With the procession of emergency updates having paused, at least for now, it’s a good time to issue reminder communications and apply whatever automated processes you have available across your organization. Clearly, home users should update as well.
The first of those vulnerabilities, a “Use after free in Visuals,” was reported on May 9 and added to KEV on May 13. “Google Chromium Visuals contains a use-after-free vulnerability that allows a remote attacker to exploit heap corruption via a crafted HTML page,” CISA warns. “This vulnerability could affect multiple web browsers that utilize Chromium, including… Google Chrome, Microsoft Edge, and Opera.”
The second update, due June 6, is another memory issue—CVE-2024-4761, “Google Chromium V8 Engine contains an unspecified out-of-bounds memory write vulnerability via a crafted HTML page,” CISA explains.
Exploitation of both issues could allow an attacker to take control of your platform or device, either directly or as part of a chain attack.
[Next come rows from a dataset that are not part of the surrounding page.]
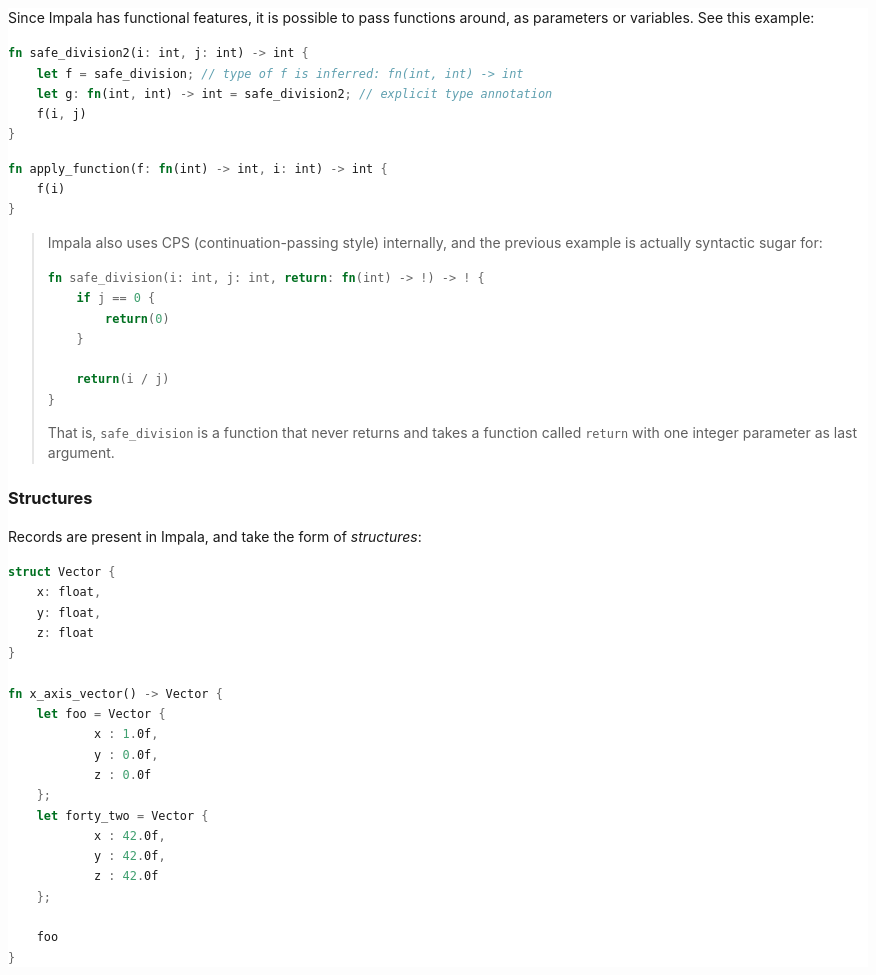 Since Impala has functional features, it is possible to pass functions around, as parameters or variables.
See this example:

```rust
fn safe_division2(i: int, j: int) -> int {
    let f = safe_division; // type of f is inferred: fn(int, int) -> int
    let g: fn(int, int) -> int = safe_division2; // explicit type annotation
    f(i, j)
}
```

```rust
fn apply_function(f: fn(int) -> int, i: int) -> int {
    f(i)
}
```

> Impala also uses CPS (continuation-passing style) internally, and the previous example is actually syntactic sugar for:
> ```rust
> fn safe_division(i: int, j: int, return: fn(int) -> !) -> ! {
>     if j == 0 {
>         return(0)
>     }
>        
>     return(i / j)
> }
> ```
> That is, ```safe_division``` is a function that never returns and takes a function called `return` with one integer parameter as last argument.

### Structures

Records are present in Impala, and take the form of _structures_:

```rust
struct Vector {
    x: float,
    y: float,
    z: float
}

fn x_axis_vector() -> Vector {
    let foo = Vector {
            x : 1.0f,
            y : 0.0f,
            z : 0.0f
    };
    let forty_two = Vector {
            x : 42.0f,
            y : 42.0f,
            z : 42.0f
    };
    
    foo
}
```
Targeting memory vulnerabilities opens the door to either running arbitrary code or destabilizing your system.
For both known exploitation vulnerabilities, CISA has instructed federal government employees to “apply mitigations per vendor instructions or discontinue use of the product if mitigations are unavailable.” That means ensuring Chrome’s update has landed and installed. While CISA’s June 3 and June 6 deadlines specifically apply to US federal agencies, all other public and private sector organizations do the same.
The other Chrome zero-days that made their way into KEV in May—CVE-2024-4947 and CVE-2024-5274—require updates or discontinuance by June 10 and June 16 respectively. Clearly, applying an update now should ensure all mitigations have been applied. Ensure your browser updates to 125.0.6422.112/.113 for Windows, Mac and 125.0.6422.112 for Linux—at least.